### Your instructions
From the listing below, pull out every line where the string "github" appears.

### Data records

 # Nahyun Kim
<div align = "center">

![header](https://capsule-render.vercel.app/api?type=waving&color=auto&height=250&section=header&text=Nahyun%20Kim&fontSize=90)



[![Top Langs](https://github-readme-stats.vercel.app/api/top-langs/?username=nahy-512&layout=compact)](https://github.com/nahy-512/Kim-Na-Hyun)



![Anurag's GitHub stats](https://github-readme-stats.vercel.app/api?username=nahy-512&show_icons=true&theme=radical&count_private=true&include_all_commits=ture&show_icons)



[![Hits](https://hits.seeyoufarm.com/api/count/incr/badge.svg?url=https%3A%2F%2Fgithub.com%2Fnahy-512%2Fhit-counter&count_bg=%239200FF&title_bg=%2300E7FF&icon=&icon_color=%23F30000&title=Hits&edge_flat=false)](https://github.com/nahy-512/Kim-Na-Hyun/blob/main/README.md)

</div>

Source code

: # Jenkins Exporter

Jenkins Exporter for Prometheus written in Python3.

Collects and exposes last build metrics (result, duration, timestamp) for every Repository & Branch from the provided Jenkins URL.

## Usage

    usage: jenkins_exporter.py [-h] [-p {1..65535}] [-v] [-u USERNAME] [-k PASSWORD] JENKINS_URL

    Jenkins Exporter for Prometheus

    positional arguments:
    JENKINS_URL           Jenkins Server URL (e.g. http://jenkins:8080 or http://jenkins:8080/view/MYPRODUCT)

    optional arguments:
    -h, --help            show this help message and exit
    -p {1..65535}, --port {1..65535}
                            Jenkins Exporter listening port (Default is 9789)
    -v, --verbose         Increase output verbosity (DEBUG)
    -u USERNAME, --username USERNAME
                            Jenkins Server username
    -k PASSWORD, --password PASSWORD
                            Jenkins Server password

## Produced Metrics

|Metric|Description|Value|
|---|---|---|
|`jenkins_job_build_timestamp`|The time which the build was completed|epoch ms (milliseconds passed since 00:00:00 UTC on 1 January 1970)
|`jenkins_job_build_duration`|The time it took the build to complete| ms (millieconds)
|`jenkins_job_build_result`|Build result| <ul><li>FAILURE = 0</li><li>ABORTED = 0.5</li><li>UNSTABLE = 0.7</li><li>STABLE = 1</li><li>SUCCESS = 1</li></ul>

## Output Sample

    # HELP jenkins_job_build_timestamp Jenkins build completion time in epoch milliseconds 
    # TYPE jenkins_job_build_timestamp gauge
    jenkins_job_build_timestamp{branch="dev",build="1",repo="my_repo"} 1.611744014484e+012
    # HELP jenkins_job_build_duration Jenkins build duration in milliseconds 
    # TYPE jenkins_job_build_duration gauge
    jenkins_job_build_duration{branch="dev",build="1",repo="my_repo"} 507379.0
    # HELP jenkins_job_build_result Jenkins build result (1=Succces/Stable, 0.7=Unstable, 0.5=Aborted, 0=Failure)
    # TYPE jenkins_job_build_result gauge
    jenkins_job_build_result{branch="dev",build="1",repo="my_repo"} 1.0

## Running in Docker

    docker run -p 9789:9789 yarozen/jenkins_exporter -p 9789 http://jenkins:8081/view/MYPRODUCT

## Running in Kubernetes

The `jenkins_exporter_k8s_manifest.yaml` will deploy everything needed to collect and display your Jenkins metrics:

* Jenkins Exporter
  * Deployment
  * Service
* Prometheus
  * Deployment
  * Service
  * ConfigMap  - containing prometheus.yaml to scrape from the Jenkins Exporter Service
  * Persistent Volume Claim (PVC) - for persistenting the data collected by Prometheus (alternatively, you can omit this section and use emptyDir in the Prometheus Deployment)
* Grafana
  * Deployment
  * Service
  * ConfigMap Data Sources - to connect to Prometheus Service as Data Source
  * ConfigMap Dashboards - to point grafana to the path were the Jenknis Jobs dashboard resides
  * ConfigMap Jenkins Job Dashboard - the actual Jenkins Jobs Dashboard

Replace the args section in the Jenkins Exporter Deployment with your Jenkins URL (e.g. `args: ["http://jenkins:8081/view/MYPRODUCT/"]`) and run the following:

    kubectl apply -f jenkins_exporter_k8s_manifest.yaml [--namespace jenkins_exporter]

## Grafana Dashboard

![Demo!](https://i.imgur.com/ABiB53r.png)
==
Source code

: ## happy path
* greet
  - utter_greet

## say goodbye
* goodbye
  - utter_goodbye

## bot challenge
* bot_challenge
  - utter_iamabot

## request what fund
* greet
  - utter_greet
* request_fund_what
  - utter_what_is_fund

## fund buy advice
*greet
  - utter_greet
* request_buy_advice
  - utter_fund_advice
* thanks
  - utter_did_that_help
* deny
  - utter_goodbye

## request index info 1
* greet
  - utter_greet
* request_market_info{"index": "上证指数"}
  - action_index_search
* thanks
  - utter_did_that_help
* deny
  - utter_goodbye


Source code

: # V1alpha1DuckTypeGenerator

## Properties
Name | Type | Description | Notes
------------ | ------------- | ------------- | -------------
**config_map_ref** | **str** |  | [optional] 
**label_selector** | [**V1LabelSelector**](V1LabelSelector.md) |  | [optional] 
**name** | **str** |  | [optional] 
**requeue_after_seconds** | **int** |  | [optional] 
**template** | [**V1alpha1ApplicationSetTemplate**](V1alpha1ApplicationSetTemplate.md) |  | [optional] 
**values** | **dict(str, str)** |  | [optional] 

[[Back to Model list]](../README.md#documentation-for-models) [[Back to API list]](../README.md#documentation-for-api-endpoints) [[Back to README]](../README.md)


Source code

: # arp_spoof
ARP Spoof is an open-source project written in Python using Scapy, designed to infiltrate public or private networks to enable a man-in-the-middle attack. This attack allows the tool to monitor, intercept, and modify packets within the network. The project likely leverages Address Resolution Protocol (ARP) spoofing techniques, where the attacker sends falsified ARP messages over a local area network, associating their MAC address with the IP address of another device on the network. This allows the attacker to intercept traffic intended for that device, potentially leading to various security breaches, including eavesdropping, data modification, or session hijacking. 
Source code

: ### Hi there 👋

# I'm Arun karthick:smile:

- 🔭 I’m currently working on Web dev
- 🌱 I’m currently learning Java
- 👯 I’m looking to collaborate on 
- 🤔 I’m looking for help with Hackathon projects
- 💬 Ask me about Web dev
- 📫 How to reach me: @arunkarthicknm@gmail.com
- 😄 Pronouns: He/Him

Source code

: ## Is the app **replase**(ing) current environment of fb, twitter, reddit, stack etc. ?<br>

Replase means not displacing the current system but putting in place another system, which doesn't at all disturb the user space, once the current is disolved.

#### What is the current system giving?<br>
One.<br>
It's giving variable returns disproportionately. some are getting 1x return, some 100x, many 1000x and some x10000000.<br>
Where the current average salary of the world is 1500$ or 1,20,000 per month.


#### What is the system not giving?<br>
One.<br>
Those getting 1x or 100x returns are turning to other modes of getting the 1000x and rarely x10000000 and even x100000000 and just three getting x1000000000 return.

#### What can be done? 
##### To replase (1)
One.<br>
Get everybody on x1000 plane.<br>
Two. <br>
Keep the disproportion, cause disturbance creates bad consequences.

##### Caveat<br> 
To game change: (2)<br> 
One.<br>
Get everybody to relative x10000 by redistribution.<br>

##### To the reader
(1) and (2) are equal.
...
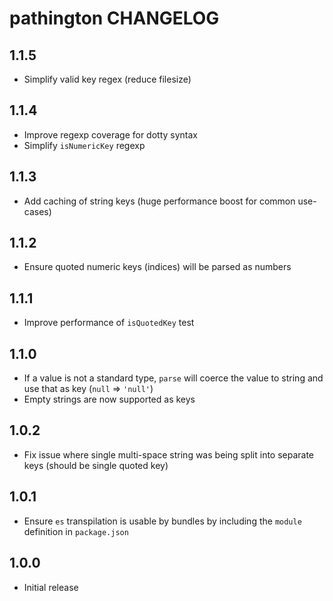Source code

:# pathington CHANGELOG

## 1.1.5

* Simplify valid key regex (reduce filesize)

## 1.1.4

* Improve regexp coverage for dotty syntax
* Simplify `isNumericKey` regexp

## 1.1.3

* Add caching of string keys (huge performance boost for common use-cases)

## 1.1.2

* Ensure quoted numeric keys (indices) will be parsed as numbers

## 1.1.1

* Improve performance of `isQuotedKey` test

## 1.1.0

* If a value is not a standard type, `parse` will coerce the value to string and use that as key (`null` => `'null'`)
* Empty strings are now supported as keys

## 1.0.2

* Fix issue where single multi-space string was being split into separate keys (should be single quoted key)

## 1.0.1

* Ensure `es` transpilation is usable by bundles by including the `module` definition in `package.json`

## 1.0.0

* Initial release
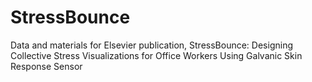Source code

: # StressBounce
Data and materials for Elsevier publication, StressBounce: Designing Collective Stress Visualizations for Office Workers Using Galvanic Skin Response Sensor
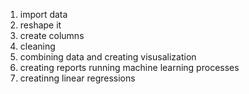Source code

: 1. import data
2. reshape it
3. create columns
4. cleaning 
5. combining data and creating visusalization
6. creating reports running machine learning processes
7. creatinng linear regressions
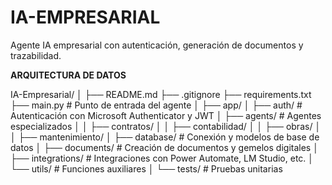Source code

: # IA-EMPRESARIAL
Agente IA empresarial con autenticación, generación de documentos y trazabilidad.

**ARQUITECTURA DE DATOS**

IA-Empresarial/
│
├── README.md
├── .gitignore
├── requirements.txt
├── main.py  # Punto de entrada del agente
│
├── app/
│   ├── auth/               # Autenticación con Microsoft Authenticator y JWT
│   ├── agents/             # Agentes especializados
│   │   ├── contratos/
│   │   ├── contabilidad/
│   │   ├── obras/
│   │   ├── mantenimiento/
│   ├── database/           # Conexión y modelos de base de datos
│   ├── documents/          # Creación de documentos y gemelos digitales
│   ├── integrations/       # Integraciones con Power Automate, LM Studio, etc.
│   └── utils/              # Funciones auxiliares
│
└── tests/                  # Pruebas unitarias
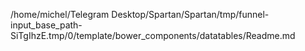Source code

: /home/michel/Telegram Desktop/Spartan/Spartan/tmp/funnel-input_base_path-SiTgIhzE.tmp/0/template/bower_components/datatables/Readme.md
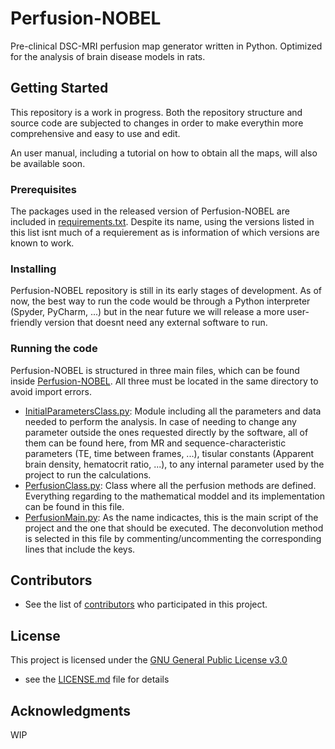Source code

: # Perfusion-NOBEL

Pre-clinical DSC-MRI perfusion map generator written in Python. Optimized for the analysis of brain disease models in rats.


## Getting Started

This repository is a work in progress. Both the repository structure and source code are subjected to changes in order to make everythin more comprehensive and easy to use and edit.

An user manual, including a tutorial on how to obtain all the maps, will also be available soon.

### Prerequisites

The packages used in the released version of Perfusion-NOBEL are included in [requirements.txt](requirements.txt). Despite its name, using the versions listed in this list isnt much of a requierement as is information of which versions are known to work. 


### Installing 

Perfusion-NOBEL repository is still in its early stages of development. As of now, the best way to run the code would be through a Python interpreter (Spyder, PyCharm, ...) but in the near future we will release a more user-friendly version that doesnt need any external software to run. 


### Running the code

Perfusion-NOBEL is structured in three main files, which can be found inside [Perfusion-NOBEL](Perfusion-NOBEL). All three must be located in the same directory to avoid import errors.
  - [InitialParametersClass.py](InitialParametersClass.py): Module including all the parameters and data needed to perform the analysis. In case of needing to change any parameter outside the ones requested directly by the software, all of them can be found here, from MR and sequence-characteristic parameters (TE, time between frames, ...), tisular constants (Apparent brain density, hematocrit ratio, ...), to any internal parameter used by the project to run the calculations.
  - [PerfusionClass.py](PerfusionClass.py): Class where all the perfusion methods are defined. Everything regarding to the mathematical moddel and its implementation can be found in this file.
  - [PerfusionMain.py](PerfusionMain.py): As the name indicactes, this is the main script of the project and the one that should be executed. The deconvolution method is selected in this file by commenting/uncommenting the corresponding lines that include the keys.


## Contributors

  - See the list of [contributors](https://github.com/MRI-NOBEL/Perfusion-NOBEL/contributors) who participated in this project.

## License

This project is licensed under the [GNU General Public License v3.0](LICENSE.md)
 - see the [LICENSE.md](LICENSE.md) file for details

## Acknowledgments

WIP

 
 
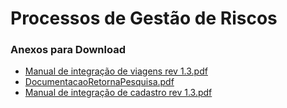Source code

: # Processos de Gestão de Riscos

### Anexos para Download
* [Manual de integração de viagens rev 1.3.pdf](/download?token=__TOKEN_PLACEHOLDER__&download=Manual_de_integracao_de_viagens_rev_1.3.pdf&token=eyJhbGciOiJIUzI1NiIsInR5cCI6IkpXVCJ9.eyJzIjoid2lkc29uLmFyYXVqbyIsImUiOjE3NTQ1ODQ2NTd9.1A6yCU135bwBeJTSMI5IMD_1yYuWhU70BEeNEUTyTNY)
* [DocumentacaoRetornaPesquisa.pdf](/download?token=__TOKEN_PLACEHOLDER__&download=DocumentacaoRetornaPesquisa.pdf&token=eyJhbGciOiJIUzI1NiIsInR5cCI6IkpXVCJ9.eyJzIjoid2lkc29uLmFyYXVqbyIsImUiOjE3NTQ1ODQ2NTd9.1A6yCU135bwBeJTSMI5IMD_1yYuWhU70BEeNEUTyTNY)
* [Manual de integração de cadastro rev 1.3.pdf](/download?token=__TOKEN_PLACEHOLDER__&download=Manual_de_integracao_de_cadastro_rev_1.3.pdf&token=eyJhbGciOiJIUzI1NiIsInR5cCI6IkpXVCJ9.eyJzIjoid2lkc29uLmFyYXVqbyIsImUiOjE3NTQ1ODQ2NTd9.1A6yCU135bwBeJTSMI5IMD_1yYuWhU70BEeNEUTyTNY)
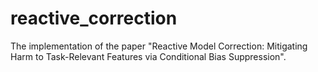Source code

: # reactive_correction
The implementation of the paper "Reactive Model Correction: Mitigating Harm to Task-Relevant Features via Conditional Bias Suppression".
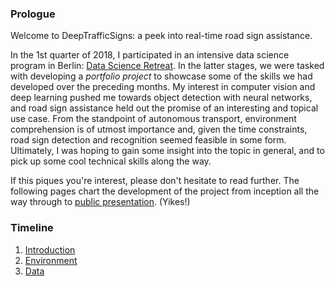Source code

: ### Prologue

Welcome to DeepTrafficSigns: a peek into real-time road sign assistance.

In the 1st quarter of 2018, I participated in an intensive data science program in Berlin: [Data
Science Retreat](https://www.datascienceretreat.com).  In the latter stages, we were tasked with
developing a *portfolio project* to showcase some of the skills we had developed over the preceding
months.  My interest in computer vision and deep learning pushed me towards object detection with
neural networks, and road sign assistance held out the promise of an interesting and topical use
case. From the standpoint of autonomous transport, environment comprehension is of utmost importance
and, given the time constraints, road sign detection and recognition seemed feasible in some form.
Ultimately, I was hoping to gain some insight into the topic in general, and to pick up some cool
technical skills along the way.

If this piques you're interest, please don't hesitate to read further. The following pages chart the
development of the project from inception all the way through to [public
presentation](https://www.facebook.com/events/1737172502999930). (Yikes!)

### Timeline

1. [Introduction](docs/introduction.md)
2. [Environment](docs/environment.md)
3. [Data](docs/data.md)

### Answer to the exercise
[![Top Langs](https://github-readme-stats.vercel.app/api/top-langs/?username=nahy-512&layout=compact)](https://github.com/nahy-512/Kim-Na-Hyun)
![Anurag's GitHub stats](https://github-readme-stats.vercel.app/api?username=nahy-512&show_icons=true&theme=radical&count_private=true&include_all_commits=ture&show_icons)
[![Hits](https://hits.seeyoufarm.com/api/count/incr/badge.svg?url=https%3A%2F%2Fgithub.com%2Fnahy-512%2Fhit-counter&count_bg=%239200FF&title_bg=%2300E7FF&icon=&icon_color=%23F30000&title=Hits&edge_flat=false)](https://github.com/nahy-512/Kim-Na-Hyun/blob/main/README.md)
  - See the list of [contributors](https://github.com/MRI-NOBEL/Perfusion-NOBEL/contributors) who participated in this project.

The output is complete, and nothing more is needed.